85. Based on the High Court’s decision in Canute vComcare (2006) 91 ALD 552 which was then upheld by the High Court, the Tribunal is satisfied that it can consider the impairment arising from the back injury under two separate tables namely, Tables 9.5 and 9.6 of the Guide. More than one injury can arise from the one workplace incident and more than one impairment can arise from each injury. Each impairment is to be considered separately under its relevant table.
86. The applicant contends that two separate impairments arise from the work-related injury she suffered to her back on 16 August 2001 and they are to be considered under two separate tables of the Guide.
87. To attract a percentage impairment of 10 percent under Table 9.5 of the Guide, she must establish that she can rise to standing position and walk but has difficulty with grades and steps. To attract 20 percent, she must establish that she can rise to standing position and walk, but has difficulty with grades, steps and distances.
88. In Comcare v Fiedler (2001) 115 FCR 328, the Full Federal Court considered the interpretation of the word “difficulty” in the context of Table 9.4 of the Guide. They said:
“… The word ‘difficult’”, like most ordinary English words, has no fixed meaning but is, as the Tribunal observes, a word capable of covering a broad spectrum of restriction and disability in the context of a phrase such as 'difficulty with digital dexterity’ in Table 9.4. According to the Macquarie Dictionary, 3rd ed, ‘difficult’” connotes a range of conditions from being ‘not easy’, to being ‘hard to do’, to ‘requiring much effort’. According to the Oxford English Dictionary, 2nd ed, it connotes notions of not being easy, of requiring effort or labour, of being troublesome or hard to do, perform or carry out. … “
89. In the case of Comcare v Moon (2003) 75 ALD 160, Justice Mansfield commented as follows when considering the concept of “difficulty” under Table 9.5:
“ … In my view, it is a question of fact in each case as to whether pain experienced in activity presents a ‘difficulty’ with that activity, or whether it is simply a consideration going to ‘lifestyle effects’. … The term ‘difficulty’ in, e.g. Table 9.5, is not a term of art, but carries its ordinary meaning: … “
90. The Tribunal has already commented that in its view the applicant embellished her evidence as to the effect that the injury to her coccyx has had on her. She is preoccupied with the compensation process, which is probably due to her underlying personality characteristics and she fails to take account of the effect of her general physique, her age and her lack of fitness on her mobility.
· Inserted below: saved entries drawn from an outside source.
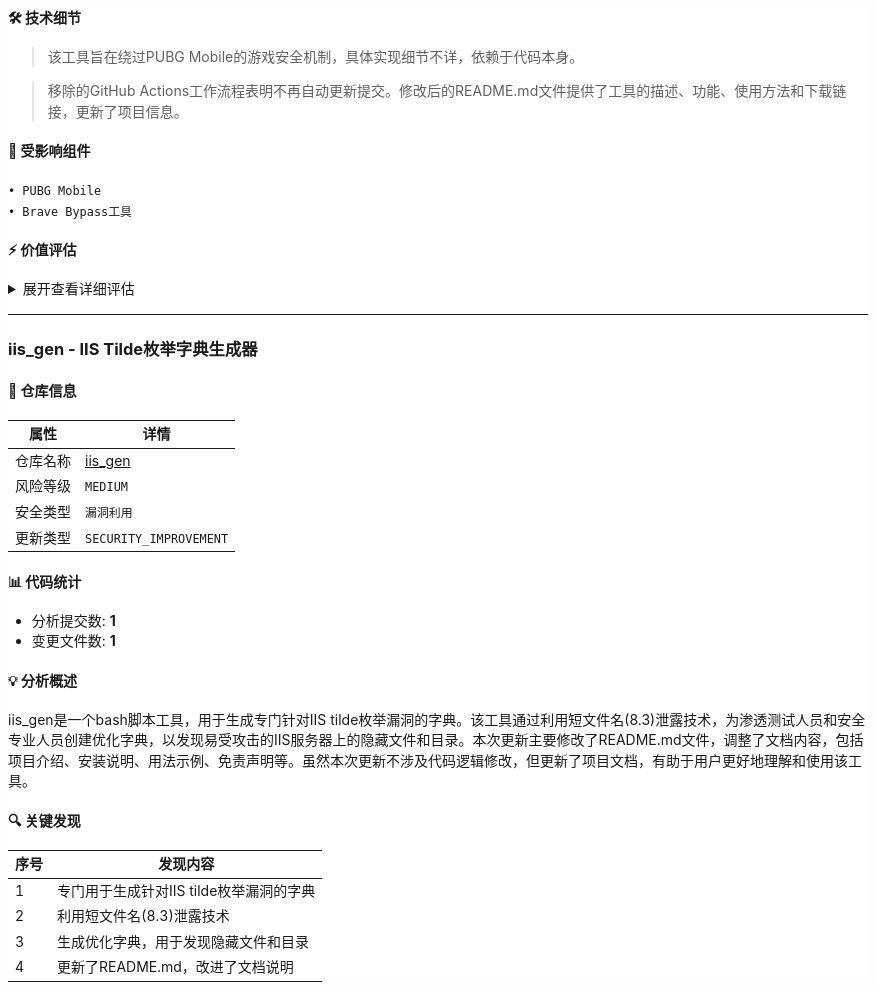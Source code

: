 #### 🛠️ 技术细节

> 该工具旨在绕过PUBG Mobile的游戏安全机制，具体实现细节不详，依赖于代码本身。

> 移除的GitHub Actions工作流程表明不再自动更新提交。修改后的README.md文件提供了工具的描述、功能、使用方法和下载链接，更新了项目信息。


#### 🎯 受影响组件

```
• PUBG Mobile
• Brave Bypass工具
```

#### ⚡ 价值评估

<details><summary>展开查看详细评估</summary></details>

---

### iis_gen - IIS Tilde枚举字典生成器

#### 📌 仓库信息

| 属性 | 详情 |
|------|------|
| 仓库名称 | [iis_gen](https://github.com/dilan1001/iis_gen) |
| 风险等级 | `MEDIUM` |
| 安全类型 | `漏洞利用` |
| 更新类型 | `SECURITY_IMPROVEMENT` |

#### 📊 代码统计

- 分析提交数: **1**
- 变更文件数: **1**

#### 💡 分析概述

iis_gen是一个bash脚本工具，用于生成专门针对IIS tilde枚举漏洞的字典。该工具通过利用短文件名(8.3)泄露技术，为渗透测试人员和安全专业人员创建优化字典，以发现易受攻击的IIS服务器上的隐藏文件和目录。本次更新主要修改了README.md文件，调整了文档内容，包括项目介绍、安装说明、用法示例、免责声明等。虽然本次更新不涉及代码逻辑修改，但更新了项目文档，有助于用户更好地理解和使用该工具。

#### 🔍 关键发现

| 序号 | 发现内容 |
|------|----------|
| 1 | 专门用于生成针对IIS tilde枚举漏洞的字典 |
| 2 | 利用短文件名(8.3)泄露技术 |
| 3 | 生成优化字典，用于发现隐藏文件和目录 |
| 4 | 更新了README.md，改进了文档说明 |
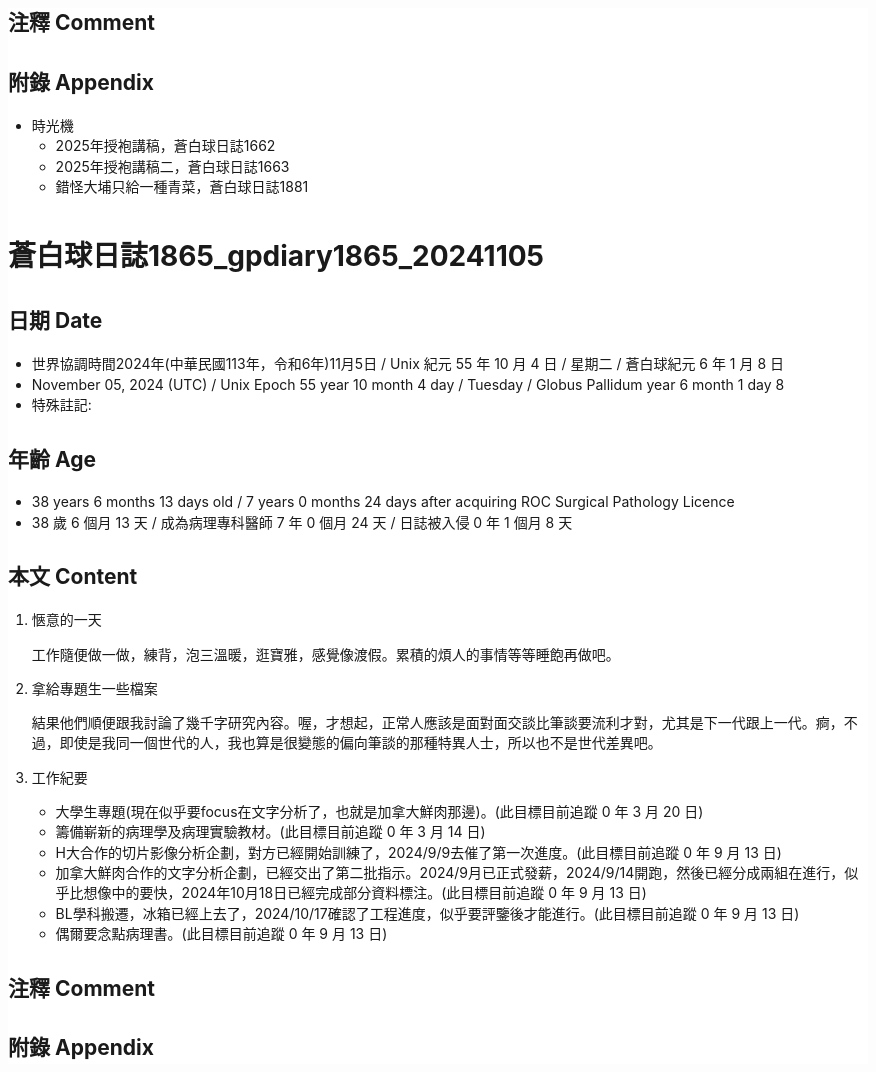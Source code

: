 ## 注釋 Comment ##


## 附錄 Appendix ##

* 時光機
    - 2025年授袍講稿，蒼白球日誌1662
    - 2025年授袍講稿二，蒼白球日誌1663
    - 錯怪大埔只給一種青菜，蒼白球日誌1881


[_metadata_:encoding]: - "utf-8"
[_metadata_:language]: - "zh-Hant-TW"
[_metadata_:fileformat]: - "markdown"
[_metadata_:MIME_type]: - "text/plain"
[_metadata_:markdown_version]: - "commonmark version 0.30"
[_metadata_:markdown_spec]: - "https://spec.commonmark.org/0.30/"

# 蒼白球日誌1865_gpdiary1865_20241105 #

## 日期 Date ##

* 世界協調時間2024年(中華民國113年，令和6年)11月5日 / Unix 紀元 55 年 10 月 4 日 / 星期二 / 蒼白球紀元 6 年 1 月 8 日
* November 05, 2024 (UTC) / Unix Epoch 55 year 10 month 4 day / Tuesday / Globus Pallidum year 6 month 1 day 8
* 特殊註記:

## 年齡 Age ##

* 38 years 6 months 13 days old / 7 years 0 months 24 days after acquiring ROC Surgical Pathology Licence
* 38 歲 6 個月 13 天 / 成為病理專科醫師 7 年 0 個月 24 天 / 日誌被入侵 0 年 1 個月 8 天

## 本文 Content ##

1. 愜意的一天

    工作隨便做一做，練背，泡三溫暖，逛寶雅，感覺像渡假。累積的煩人的事情等等睡飽再做吧。

2. 拿給專題生一些檔案

    結果他們順便跟我討論了幾千字研究內容。喔，才想起，正常人應該是面對面交談比筆談要流利才對，尤其是下一代跟上一代。痾，不過，即使是我同一個世代的人，我也算是很變態的偏向筆談的那種特異人士，所以也不是世代差異吧。

3. 工作紀要

    - 大學生專題(現在似乎要focus在文字分析了，也就是加拿大鮮肉那邊)。(此目標目前追蹤 0 年 3 月 20 日)
    - 籌備嶄新的病理學及病理實驗教材。(此目標目前追蹤 0 年 3 月 14 日)
    - H大合作的切片影像分析企劃，對方已經開始訓練了，2024/9/9去催了第一次進度。(此目標目前追蹤 0 年 9 月 13 日)
    - 加拿大鮮肉合作的文字分析企劃，已經交出了第二批指示。2024/9月已正式發薪，2024/9/14開跑，然後已經分成兩組在進行，似乎比想像中的要快，2024年10月18日已經完成部分資料標注。(此目標目前追蹤 0 年 9 月 13 日)
    - BL學科搬遷，冰箱已經上去了，2024/10/17確認了工程進度，似乎要評鑒後才能進行。(此目標目前追蹤 0 年 9 月 13 日)
    - 偶爾要念點病理書。(此目標目前追蹤 0 年 9 月 13 日)

## 注釋 Comment ##


## 附錄 Appendix ##
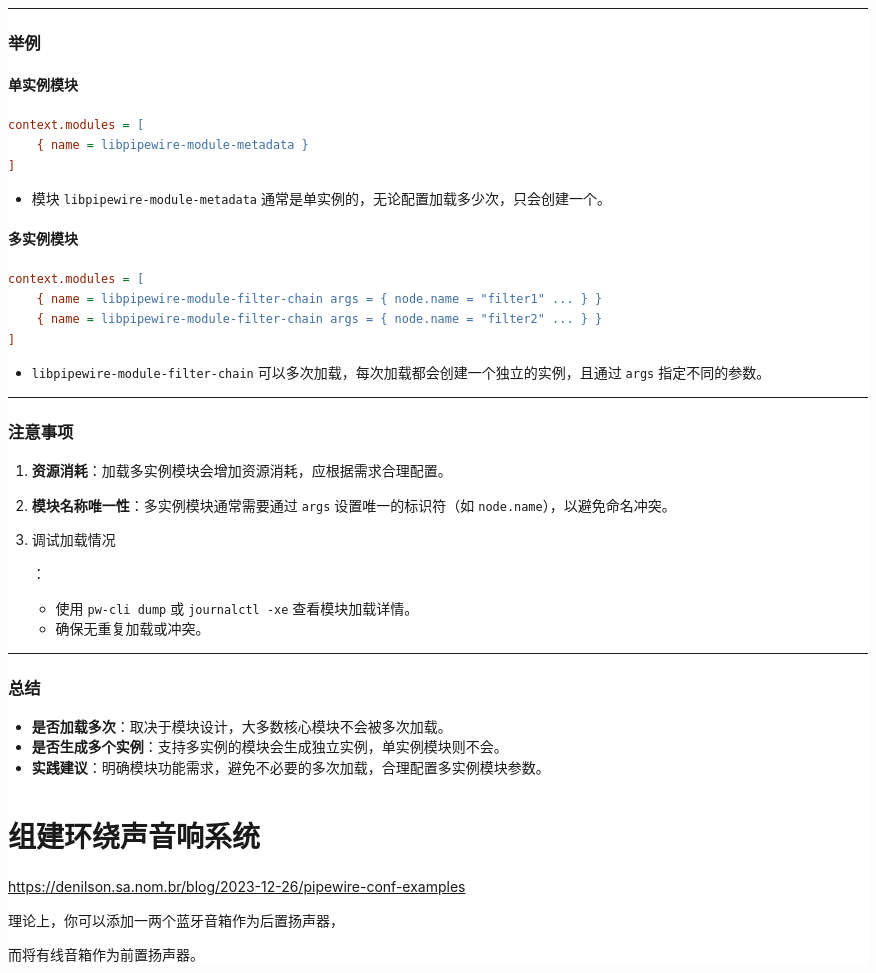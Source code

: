 ------

### **举例**

#### 单实例模块

```ini
context.modules = [
    { name = libpipewire-module-metadata }
]
```

- 模块 `libpipewire-module-metadata` 通常是单实例的，无论配置加载多少次，只会创建一个。

#### 多实例模块

```ini
context.modules = [
    { name = libpipewire-module-filter-chain args = { node.name = "filter1" ... } }
    { name = libpipewire-module-filter-chain args = { node.name = "filter2" ... } }
]
```

- `libpipewire-module-filter-chain` 可以多次加载，每次加载都会创建一个独立的实例，且通过 `args` 指定不同的参数。

------

### **注意事项**

1. **资源消耗**：加载多实例模块会增加资源消耗，应根据需求合理配置。

2. **模块名称唯一性**：多实例模块通常需要通过 `args` 设置唯一的标识符（如 `node.name`），以避免命名冲突。

3. 调试加载情况

   ：

   - 使用 `pw-cli dump` 或 `journalctl -xe` 查看模块加载详情。
   - 确保无重复加载或冲突。

------

### **总结**

- **是否加载多次**：取决于模块设计，大多数核心模块不会被多次加载。
- **是否生成多个实例**：支持多实例的模块会生成独立实例，单实例模块则不会。
- **实践建议**：明确模块功能需求，避免不必要的多次加载，合理配置多实例模块参数。



# 组建环绕声音响系统

https://denilson.sa.nom.br/blog/2023-12-26/pipewire-conf-examples

理论上，你可以添加一两个蓝牙音箱作为后置扬声器，

而将有线音箱作为前置扬声器。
91. Dr Fantasia has been seeing the applicant as her general practitioner for many years prior to the incident of 2001. In his evidence he commented that the applicant had always presented to him with a rather stiff gait and generalised stiffness and had appeared in a very similar manner on all occasions that he saw her whether it specifically related to her back or to other problems. He had been seeing her since well before the date of the injury.
92. The patient history that she prepared and presented to Dr Guirguis was largely the basis of his findings with respect to Table 9.5. His version of the walking and distance test is to have a patient walk across his small consulting room. He then could not specifically recall whether he had carried out this test on the applicant. The patient history questionnaire that she prepared for him presents a grim picture of her abilities and enjoyment of life and is inconsistent with Dr Tschirn’s observations, with the Tribunal’s observations of the applicant and with aspects of the applicant's evidence.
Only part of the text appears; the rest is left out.